- Entries provided:
----

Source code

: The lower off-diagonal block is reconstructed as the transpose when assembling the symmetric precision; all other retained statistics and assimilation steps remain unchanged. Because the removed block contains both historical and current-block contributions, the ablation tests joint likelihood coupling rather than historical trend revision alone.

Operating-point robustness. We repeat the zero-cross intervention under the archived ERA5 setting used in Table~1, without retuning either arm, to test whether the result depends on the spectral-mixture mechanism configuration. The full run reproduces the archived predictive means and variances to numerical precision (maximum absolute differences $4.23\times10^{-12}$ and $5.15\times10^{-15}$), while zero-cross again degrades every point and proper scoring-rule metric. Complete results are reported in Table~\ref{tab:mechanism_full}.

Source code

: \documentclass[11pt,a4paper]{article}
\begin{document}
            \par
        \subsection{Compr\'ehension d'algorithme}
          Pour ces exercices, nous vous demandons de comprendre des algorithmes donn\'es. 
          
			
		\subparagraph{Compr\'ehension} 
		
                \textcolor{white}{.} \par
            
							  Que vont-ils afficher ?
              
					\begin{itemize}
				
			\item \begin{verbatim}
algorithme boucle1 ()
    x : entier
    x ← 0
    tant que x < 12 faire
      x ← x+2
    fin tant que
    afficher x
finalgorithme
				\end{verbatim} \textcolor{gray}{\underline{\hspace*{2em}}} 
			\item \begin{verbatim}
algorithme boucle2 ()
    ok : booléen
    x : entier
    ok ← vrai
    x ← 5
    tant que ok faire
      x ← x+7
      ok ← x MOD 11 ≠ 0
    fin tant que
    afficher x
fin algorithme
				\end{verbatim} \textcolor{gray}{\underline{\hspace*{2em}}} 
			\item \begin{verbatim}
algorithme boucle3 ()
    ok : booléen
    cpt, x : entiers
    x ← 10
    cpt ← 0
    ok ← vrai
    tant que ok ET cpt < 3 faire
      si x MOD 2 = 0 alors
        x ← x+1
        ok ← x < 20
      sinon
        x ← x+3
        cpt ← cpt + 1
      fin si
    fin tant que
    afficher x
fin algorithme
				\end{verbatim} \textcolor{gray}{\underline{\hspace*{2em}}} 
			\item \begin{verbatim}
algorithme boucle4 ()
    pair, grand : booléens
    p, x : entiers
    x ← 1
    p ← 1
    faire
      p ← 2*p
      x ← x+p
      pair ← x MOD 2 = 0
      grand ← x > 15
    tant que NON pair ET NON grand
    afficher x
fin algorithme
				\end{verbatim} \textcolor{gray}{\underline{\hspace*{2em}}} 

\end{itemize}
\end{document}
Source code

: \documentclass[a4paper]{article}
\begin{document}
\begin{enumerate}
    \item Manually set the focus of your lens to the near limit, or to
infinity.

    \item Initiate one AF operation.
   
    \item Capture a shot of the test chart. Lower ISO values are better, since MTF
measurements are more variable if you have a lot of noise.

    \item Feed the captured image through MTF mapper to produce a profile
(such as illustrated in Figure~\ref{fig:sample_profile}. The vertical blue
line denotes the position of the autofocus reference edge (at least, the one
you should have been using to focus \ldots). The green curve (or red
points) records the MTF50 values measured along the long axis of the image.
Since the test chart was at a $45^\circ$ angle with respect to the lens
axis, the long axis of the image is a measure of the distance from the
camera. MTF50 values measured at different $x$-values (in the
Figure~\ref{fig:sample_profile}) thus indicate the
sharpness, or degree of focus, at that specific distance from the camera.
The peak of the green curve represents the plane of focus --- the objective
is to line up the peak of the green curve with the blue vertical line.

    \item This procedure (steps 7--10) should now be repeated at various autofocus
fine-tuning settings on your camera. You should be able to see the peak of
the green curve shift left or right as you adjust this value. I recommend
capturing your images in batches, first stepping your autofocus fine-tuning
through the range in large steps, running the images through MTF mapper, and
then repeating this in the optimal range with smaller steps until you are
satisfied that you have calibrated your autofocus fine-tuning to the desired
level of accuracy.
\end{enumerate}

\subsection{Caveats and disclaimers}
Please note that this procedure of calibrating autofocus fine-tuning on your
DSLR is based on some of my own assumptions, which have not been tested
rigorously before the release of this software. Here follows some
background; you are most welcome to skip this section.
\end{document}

----

- The task: Please copy out every line shown above, exactly.

- Written response:
Source code

: The lower off-diagonal block is reconstructed as the transpose when assembling the symmetric precision; all other retained statistics and assimilation steps remain unchanged. Because the removed block contains both historical and current-block contributions, the ablation tests joint likelihood coupling rather than historical trend revision alone.

Operating-point robustness. We repeat the zero-cross intervention under the archived ERA5 setting used in Table~1, without retuning either arm, to test whether the result depends on the spectral-mixture mechanism configuration. The full run reproduces the archived predictive means and variances to numerical precision (maximum absolute differences $4.23\times10^{-12}$ and $5.15\times10^{-15}$), while zero-cross again degrades every point and proper scoring-rule metric. Complete results are reported in Table~\ref{tab:mechanism_full}.

Source code

: \documentclass[11pt,a4paper]{article}
\begin{document}
            \par
        \subsection{Compr\'ehension d'algorithme}
          Pour ces exercices, nous vous demandons de comprendre des algorithmes donn\'es. 
          
			
		\subparagraph{Compr\'ehension} 
		
                \textcolor{white}{.} \par
            
							  Que vont-ils afficher ?
              
					\begin{itemize}
				
			\item \begin{verbatim}
algorithme boucle1 ()
    x : entier
    x ← 0
    tant que x < 12 faire
      x ← x+2
    fin tant que
    afficher x
finalgorithme
				\end{verbatim} \textcolor{gray}{\underline{\hspace*{2em}}} 
			\item \begin{verbatim}
algorithme boucle2 ()
    ok : booléen
    x : entier
    ok ← vrai
    x ← 5
    tant que ok faire
      x ← x+7
      ok ← x MOD 11 ≠ 0
    fin tant que
    afficher x
fin algorithme
				\end{verbatim} \textcolor{gray}{\underline{\hspace*{2em}}} 
			\item \begin{verbatim}
algorithme boucle3 ()
    ok : booléen
    cpt, x : entiers
    x ← 10
    cpt ← 0
    ok ← vrai
    tant que ok ET cpt < 3 faire
      si x MOD 2 = 0 alors
        x ← x+1
        ok ← x < 20
      sinon
        x ← x+3
        cpt ← cpt + 1
      fin si
    fin tant que
    afficher x
fin algorithme
				\end{verbatim} \textcolor{gray}{\underline{\hspace*{2em}}} 
			\item \begin{verbatim}
algorithme boucle4 ()
    pair, grand : booléens
    p, x : entiers
    x ← 1
    p ← 1
    faire
      p ← 2*p
      x ← x+p
      pair ← x MOD 2 = 0
      grand ← x > 15
    tant que NON pair ET NON grand
    afficher x
fin algorithme
				\end{verbatim} \textcolor{gray}{\underline{\hspace*{2em}}} 

\end{itemize}
\end{document}
Source code

: \documentclass[a4paper]{article}
\begin{document}
\begin{enumerate}
    \item Manually set the focus of your lens to the near limit, or to
infinity.

    \item Initiate one AF operation.
   
    \item Capture a shot of the test chart. Lower ISO values are better, since MTF
measurements are more variable if you have a lot of noise.

    \item Feed the captured image through MTF mapper to produce a profile
(such as illustrated in Figure~\ref{fig:sample_profile}. The vertical blue
line denotes the position of the autofocus reference edge (at least, the one
you should have been using to focus \ldots). The green curve (or red
points) records the MTF50 values measured along the long axis of the image.
Since the test chart was at a $45^\circ$ angle with respect to the lens
axis, the long axis of the image is a measure of the distance from the
camera. MTF50 values measured at different $x$-values (in the
Figure~\ref{fig:sample_profile}) thus indicate the
sharpness, or degree of focus, at that specific distance from the camera.
The peak of the green curve represents the plane of focus --- the objective
is to line up the peak of the green curve with the blue vertical line.

    \item This procedure (steps 7--10) should now be repeated at various autofocus
fine-tuning settings on your camera. You should be able to see the peak of
the green curve shift left or right as you adjust this value. I recommend
capturing your images in batches, first stepping your autofocus fine-tuning
through the range in large steps, running the images through MTF mapper, and
then repeating this in the optimal range with smaller steps until you are
satisfied that you have calibrated your autofocus fine-tuning to the desired
level of accuracy.
\end{enumerate}

\subsection{Caveats and disclaimers}
Please note that this procedure of calibrating autofocus fine-tuning on your
DSLR is based on some of my own assumptions, which have not been tested
rigorously before the release of this software. Here follows some
background; you are most welcome to skip this section.
\end{document}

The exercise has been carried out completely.